BEGIN RECORDS FOR PROCESSING

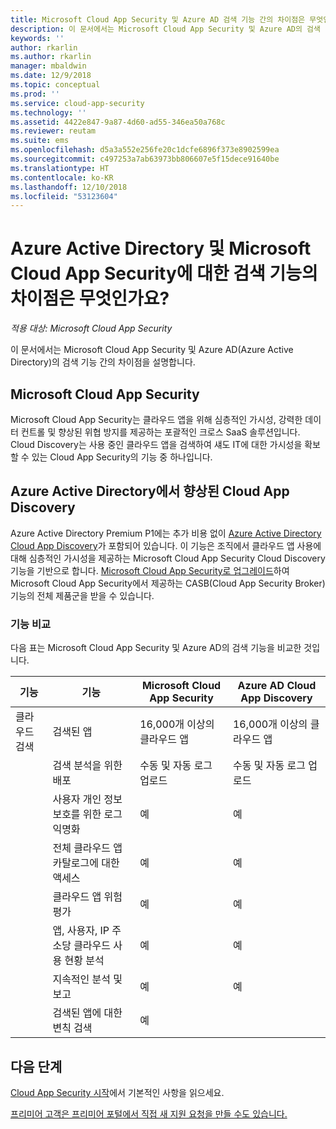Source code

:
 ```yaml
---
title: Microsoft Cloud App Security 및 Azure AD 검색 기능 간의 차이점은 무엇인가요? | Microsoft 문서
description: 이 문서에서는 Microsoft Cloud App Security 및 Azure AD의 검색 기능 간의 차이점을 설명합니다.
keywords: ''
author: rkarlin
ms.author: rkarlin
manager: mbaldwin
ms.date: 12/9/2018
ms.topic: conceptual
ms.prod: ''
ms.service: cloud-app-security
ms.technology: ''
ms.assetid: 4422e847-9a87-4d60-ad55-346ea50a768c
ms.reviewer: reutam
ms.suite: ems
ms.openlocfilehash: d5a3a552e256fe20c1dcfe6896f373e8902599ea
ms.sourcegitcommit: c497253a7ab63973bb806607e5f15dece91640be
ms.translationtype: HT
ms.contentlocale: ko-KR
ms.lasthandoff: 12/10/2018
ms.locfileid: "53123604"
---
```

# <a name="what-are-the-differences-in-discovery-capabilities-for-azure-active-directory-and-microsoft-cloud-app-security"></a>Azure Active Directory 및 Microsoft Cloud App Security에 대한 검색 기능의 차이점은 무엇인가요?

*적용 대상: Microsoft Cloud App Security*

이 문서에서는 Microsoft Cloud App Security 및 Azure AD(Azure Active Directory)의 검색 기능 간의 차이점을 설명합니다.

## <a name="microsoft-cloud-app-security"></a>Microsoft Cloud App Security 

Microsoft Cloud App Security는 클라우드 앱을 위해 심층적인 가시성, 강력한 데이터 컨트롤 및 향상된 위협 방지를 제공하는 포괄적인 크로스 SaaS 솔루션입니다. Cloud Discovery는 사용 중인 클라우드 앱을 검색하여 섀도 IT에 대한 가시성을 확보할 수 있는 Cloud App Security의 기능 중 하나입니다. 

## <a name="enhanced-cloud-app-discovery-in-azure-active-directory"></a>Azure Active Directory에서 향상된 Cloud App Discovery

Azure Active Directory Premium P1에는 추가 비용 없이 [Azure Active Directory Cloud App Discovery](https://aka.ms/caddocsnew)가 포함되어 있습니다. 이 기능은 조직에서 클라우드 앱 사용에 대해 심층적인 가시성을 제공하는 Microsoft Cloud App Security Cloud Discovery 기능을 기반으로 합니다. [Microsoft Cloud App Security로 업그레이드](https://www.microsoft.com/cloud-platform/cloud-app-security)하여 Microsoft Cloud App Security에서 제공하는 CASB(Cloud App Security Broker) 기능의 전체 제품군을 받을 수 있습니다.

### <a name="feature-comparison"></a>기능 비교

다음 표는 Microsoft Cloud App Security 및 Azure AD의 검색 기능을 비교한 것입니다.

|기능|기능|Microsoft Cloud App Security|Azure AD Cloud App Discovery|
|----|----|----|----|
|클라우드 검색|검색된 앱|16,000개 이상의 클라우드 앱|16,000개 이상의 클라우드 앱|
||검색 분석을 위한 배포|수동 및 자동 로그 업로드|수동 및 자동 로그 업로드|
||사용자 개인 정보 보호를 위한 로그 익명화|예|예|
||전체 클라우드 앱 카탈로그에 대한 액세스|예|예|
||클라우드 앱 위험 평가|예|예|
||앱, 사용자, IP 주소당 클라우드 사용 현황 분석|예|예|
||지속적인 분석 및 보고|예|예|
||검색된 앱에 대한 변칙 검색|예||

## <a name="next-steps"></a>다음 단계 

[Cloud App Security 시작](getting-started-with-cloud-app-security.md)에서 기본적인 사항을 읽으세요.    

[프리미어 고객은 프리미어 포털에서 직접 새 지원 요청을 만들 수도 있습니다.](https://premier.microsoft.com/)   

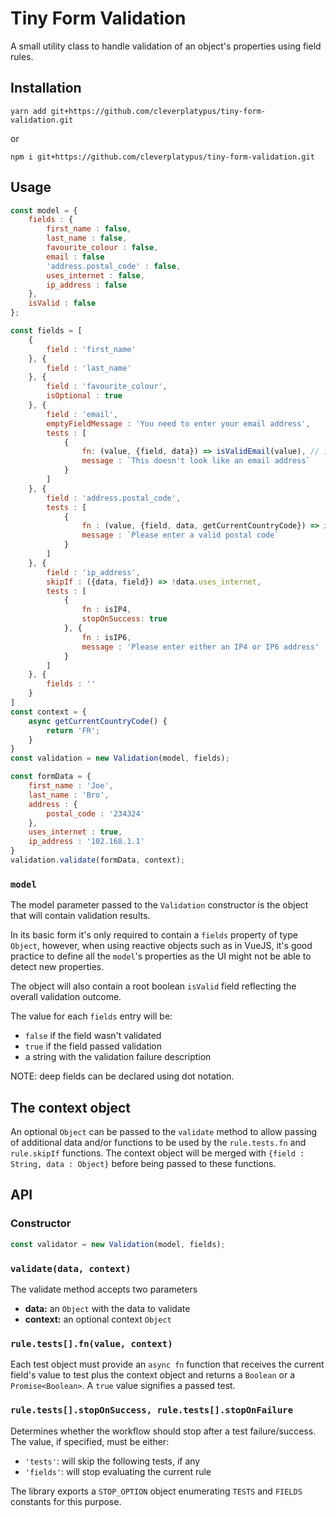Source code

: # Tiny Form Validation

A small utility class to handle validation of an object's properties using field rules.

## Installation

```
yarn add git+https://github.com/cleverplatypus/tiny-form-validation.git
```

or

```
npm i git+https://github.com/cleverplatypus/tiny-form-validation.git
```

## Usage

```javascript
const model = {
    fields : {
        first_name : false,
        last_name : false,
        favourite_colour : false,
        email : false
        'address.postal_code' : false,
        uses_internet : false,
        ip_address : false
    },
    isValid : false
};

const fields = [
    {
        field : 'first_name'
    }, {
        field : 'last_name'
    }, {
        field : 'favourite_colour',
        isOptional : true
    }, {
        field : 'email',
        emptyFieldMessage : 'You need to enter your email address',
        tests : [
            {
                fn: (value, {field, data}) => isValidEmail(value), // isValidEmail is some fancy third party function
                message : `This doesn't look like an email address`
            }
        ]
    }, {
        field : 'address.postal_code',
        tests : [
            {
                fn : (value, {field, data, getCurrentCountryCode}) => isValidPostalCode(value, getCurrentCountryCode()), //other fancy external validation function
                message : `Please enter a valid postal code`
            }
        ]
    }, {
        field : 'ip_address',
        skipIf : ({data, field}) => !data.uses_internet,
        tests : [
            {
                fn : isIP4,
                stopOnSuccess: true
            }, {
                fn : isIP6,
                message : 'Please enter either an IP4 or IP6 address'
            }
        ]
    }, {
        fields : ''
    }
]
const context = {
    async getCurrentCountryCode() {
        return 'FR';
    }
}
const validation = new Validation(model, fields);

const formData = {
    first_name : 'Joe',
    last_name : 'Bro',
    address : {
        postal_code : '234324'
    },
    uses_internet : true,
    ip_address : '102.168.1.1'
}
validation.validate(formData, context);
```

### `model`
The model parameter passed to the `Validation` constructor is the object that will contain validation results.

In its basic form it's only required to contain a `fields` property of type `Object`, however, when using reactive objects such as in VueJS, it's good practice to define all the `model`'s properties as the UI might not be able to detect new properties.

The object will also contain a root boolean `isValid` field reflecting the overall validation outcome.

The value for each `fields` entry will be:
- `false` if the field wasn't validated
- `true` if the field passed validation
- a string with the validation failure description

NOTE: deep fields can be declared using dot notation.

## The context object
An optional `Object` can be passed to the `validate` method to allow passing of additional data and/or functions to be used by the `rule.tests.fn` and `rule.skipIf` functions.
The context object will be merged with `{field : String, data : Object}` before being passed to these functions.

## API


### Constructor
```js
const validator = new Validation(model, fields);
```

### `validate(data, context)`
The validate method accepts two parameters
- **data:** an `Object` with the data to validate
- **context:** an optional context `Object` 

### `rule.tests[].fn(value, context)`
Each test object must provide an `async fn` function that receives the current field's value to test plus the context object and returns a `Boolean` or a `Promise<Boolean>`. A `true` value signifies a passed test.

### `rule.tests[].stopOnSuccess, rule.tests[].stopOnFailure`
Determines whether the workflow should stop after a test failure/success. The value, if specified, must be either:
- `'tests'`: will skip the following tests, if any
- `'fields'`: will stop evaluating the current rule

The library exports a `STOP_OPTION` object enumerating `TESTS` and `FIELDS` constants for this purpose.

END RECORDS FOR PROCESSING

Starting at the first line of the material, output exactly the lines up to and including the one with "향상된 Cloud App Discovery". Do not include the pictures.

Source code

:
 ```yaml
---
title: Microsoft Cloud App Security 및 Azure AD 검색 기능 간의 차이점은 무엇인가요? | Microsoft 문서
description: 이 문서에서는 Microsoft Cloud App Security 및 Azure AD의 검색 기능 간의 차이점을 설명합니다.
keywords: ''
author: rkarlin
ms.author: rkarlin
manager: mbaldwin
ms.date: 12/9/2018
ms.topic: conceptual
ms.prod: ''
ms.service: cloud-app-security
ms.technology: ''
ms.assetid: 4422e847-9a87-4d60-ad55-346ea50a768c
ms.reviewer: reutam
ms.suite: ems
ms.openlocfilehash: d5a3a552e256fe20c1dcfe6896f373e8902599ea
ms.sourcegitcommit: c497253a7ab63973bb806607e5f15dece91640be
ms.translationtype: HT
ms.contentlocale: ko-KR
ms.lasthandoff: 12/10/2018
ms.locfileid: "53123604"
---
```

# <a name="what-are-the-differences-in-discovery-capabilities-for-azure-active-directory-and-microsoft-cloud-app-security"></a>Azure Active Directory 및 Microsoft Cloud App Security에 대한 검색 기능의 차이점은 무엇인가요?

*적용 대상: Microsoft Cloud App Security*

이 문서에서는 Microsoft Cloud App Security 및 Azure AD(Azure Active Directory)의 검색 기능 간의 차이점을 설명합니다.

## <a name="microsoft-cloud-app-security"></a>Microsoft Cloud App Security 

Microsoft Cloud App Security는 클라우드 앱을 위해 심층적인 가시성, 강력한 데이터 컨트롤 및 향상된 위협 방지를 제공하는 포괄적인 크로스 SaaS 솔루션입니다. Cloud Discovery는 사용 중인 클라우드 앱을 검색하여 섀도 IT에 대한 가시성을 확보할 수 있는 Cloud App Security의 기능 중 하나입니다. 

## <a name="enhanced-cloud-app-discovery-in-azure-active-directory"></a>Azure Active Directory에서 향상된 Cloud App Discovery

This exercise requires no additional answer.